Why You Should Vote in Local Elections
It doesn’t matter when you’re reading this; there may or may not be a local election day coming up in your area. At the time of this writing, there are elections in some areas coming up in a few days, but not in others. Then there will be elections in some areas a few weeks after that. Then there will be more elections in still other places about a month from now.
But even if you’re reading this on the other side of the calendar from us, there may be a municipal poll coming up that you didn’t even know about.
One reason why voter turnout is so low in local elections is because elections are spread out all over the place. Some argue this is a deliberate tactic to discourage certain people from voting, others say it’s a well-intentioned mistake trying to give local elections their own spotlight, but everyone can agree it’s massively inconvenient.
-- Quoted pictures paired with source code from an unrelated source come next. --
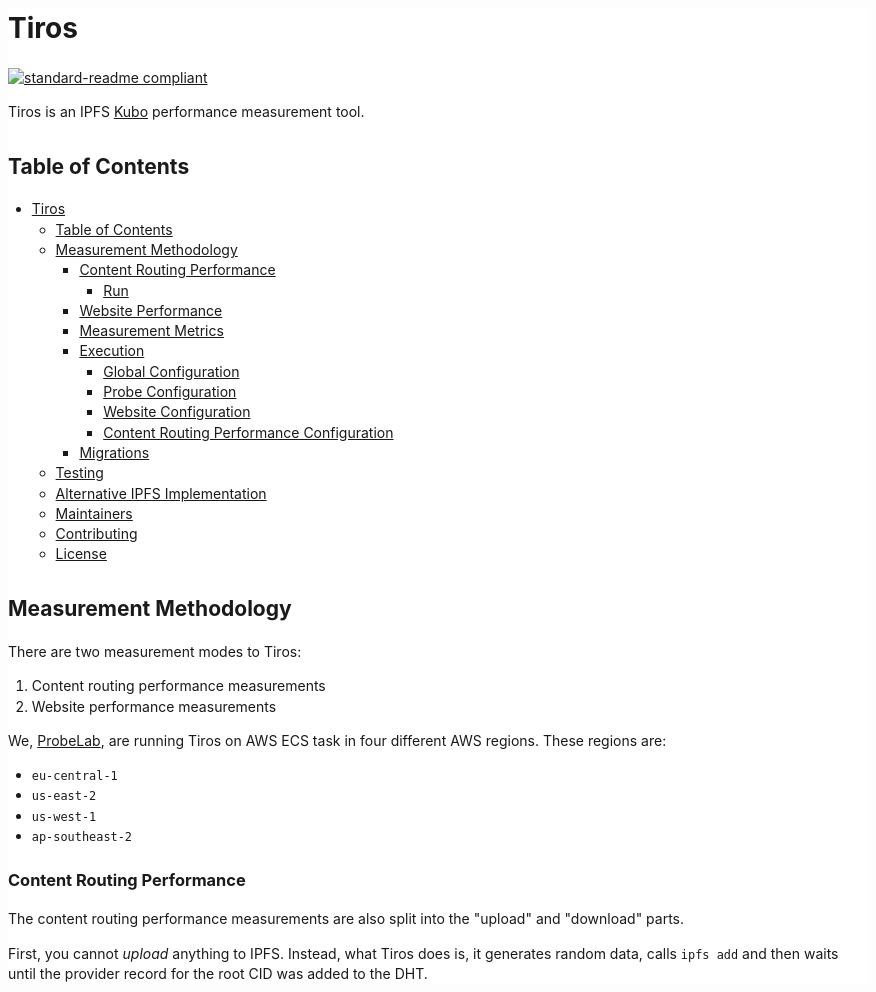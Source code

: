 # Tiros

[![standard-readme compliant](https://img.shields.io/badge/readme%20style-standard-brightgreen.svg?style=flat-square)](https://github.com/RichardLitt/standard-readme)

Tiros is an IPFS [Kubo](https://github.com/ipfs/kubo) performance measurement tool.

## Table of Contents



* [Tiros](#tiros)
  * [Table of Contents](#table-of-contents)
  * [Measurement Methodology](#measurement-methodology)
    * [Content Routing Performance](#content-routing-performance)
      * [Run](#run)
    * [Website Performance](#website-performance)
    * [Measurement Metrics](#measurement-metrics)
    * [Execution](#execution)
      * [Global Configuration](#global-configuration)
      * [Probe Configuration](#probe-configuration)
      * [Website Configuration](#website-configuration)
      * [Content Routing Performance Configuration](#content-routing-performance-configuration)
    * [Migrations](#migrations)
  * [Testing](#testing)
  * [Alternative IPFS Implementation](#alternative-ipfs-implementation)
  * [Maintainers](#maintainers)
  * [Contributing](#contributing)
  * [License](#license)


## Measurement Methodology

There are two measurement modes to Tiros:

1. Content routing performance measurements
2. Website performance measurements



We, [ProbeLab](https://probelab.io), are running Tiros on AWS ECS task in four different AWS regions. These regions are:

- `eu-central-1`
- `us-east-2`
- `us-west-1`
- `ap-southeast-2`

### Content Routing Performance

The content routing performance measurements are also split into the "upload" and "download" parts.

First, you cannot _upload_ anything to IPFS. Instead, what Tiros does is,
it generates random data, calls `ipfs add` and then waits until the provider
record for the root CID was added to the DHT.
It’s also another thing you need to add to your busy day… assuming you even remember there’s an election happening.
But there are good reasons to make the effort and vote anyway. If you’re old enough to vote, we’d bet you’ve already heard “vote because our democracy depends on your involvement!” enough times for one lifetime – and it’s not that the sentiment is wrong, it’s just so cliché at this point. We have more reasons to vote than just that.
Your Voice Is Louder
From your perspective, there is one very good thing about the low turnout in city, county, and state elections: fewer people voting means your vote counts more. So many people are so cynical about voting because they think their one vote won’t make a difference. The smaller the scale, however, the more effect one person can have on a decision.
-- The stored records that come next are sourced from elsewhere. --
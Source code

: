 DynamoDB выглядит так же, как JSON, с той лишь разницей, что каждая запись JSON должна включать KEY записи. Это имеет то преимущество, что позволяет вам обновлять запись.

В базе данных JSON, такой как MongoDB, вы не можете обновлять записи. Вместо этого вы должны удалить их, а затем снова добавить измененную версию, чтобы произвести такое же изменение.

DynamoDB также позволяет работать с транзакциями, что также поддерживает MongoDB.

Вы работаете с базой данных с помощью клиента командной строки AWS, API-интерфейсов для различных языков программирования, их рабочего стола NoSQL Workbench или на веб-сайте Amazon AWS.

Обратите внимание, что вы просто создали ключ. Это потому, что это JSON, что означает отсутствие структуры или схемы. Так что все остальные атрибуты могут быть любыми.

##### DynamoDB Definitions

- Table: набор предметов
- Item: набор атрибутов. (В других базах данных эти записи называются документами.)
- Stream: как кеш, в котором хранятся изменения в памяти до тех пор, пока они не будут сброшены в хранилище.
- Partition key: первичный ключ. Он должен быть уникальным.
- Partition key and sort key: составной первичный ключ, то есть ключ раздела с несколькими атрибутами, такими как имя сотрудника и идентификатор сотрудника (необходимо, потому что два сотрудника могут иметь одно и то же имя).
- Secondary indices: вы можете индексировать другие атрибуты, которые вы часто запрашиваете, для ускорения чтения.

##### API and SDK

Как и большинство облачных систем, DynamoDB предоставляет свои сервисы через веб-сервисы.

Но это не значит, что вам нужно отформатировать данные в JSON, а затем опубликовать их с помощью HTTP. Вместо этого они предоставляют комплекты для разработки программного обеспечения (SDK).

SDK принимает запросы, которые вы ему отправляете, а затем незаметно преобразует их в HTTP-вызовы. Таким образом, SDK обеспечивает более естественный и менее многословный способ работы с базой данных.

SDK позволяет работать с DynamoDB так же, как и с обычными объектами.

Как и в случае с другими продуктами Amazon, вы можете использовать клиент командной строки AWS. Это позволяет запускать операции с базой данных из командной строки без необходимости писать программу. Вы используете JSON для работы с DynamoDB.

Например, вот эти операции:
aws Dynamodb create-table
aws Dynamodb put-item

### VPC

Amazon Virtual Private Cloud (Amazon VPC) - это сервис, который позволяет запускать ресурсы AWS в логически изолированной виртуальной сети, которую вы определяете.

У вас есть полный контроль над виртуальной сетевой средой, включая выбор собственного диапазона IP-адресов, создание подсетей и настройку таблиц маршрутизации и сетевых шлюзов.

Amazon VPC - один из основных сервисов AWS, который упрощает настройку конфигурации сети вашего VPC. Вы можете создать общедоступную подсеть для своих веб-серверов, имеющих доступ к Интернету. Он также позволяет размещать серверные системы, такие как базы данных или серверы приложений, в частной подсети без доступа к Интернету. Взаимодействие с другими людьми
Do yourself a favor: Google “election decided by one vote” and see what comes up. You’ll find listicle websites and Wikipedia ledgers before you find specific examples because there are so many instances of ballots coming down to just a few dozen votes (or less) that there are literally too many to name. These instances are almost invariably on a subnational level. Want to make a difference in an election? Here’s your opportunity. Go for it.
It’s a Free-for-All
This is another thing that scares people away from voting locally when it could be bringing more people in: local elections aren’t nearly as red-vs.-blue as a national election.
These elections are almost never just one Democrat and one Republican. There are often multiple candidates from the same party, as well as many third-party people and independents who – if you can believe it – actually have a fighting chance to win. You probably won’t have to worry about your preferred party narrowing down your options to only one person they like – heck, you might even discover someone on the other side who you like.
And if you don’t have a side? If you hate party politics, good news: many municipalities don’t let their public servants run under the banner of a party, and some even prevent them from being members of a party altogether. If you don’t like how national elections always seem to be a contest to seek the lesser of two evils, you may find local politics oddly refreshing.
It Really Does Matter
This is by far the biggest thing: local elections will impact your daily life quantifiably more than a national election will.
Think of it this way: why would different towns and cities need to stay separate if they all had the same way of doing things? Your municipal and county elections won’t just decide who runs things; they’ll decide what rules they’ll run them under.
Local elections decide things like city ordinances and zoning laws. They decide property and sales taxes. They decide special laws and liberties. They decide whether the city builds that school next to the freeway or if they build that casino next to the old chemical plant.
Your local elections dictate what your city or town, your county and your state do that make it a better place to live than its neighbors – and they try to make it better according to the will of its citizens. It’s kind of like when a market research firm offers to give you a gift card in exchange for taking a survey: the people asking genuinely want your opinion so they can make their product the best it can be according to your idea of good, and you get rewarded for it anyway.
We can all try to be worldly, but at the end of the day, we all come back to the place we call home. These local elections guide the policy that decides what life back home is like. Don’t miss your chance to have a say in it.
Because You Can
Like we said earlier, the whole “vote because democracy depends on it” thing may be a bit overbearing, but it has the right idea.
The United States exists because some people decided they wanted to choose for themselves how things were run in their own neck of the woods and not have it dictated by some people far away. Then they installed a system of government where the average people got to make decisions and not just kings and barons (granted, it took awhile to get all the average people involved, and we’re still working out the kinks, but it’s still a much better system than the old way).
We’re not going to tell you that you must vote, because freedom means being at liberty to abstain from voting without consequence if you don’t want to. But consider this: most people in world history never had the right to vote, and many still don’t around the world today. If they could see what the modern America was like, they might be confused by why so many who had the ability to vote simply chose not to exercise their rights.
To get you started, here’s a list of cities and towns with upcoming mayoral elections; the list will update as time progresses. If you don’t feel sufficiently informed, or if you can’t get off work (which might mean your employer is breaking the law in some states?), or if you just really, really don’t care, then fine, we’ll let you off the hook. But we still think that you should vote if you can, just because.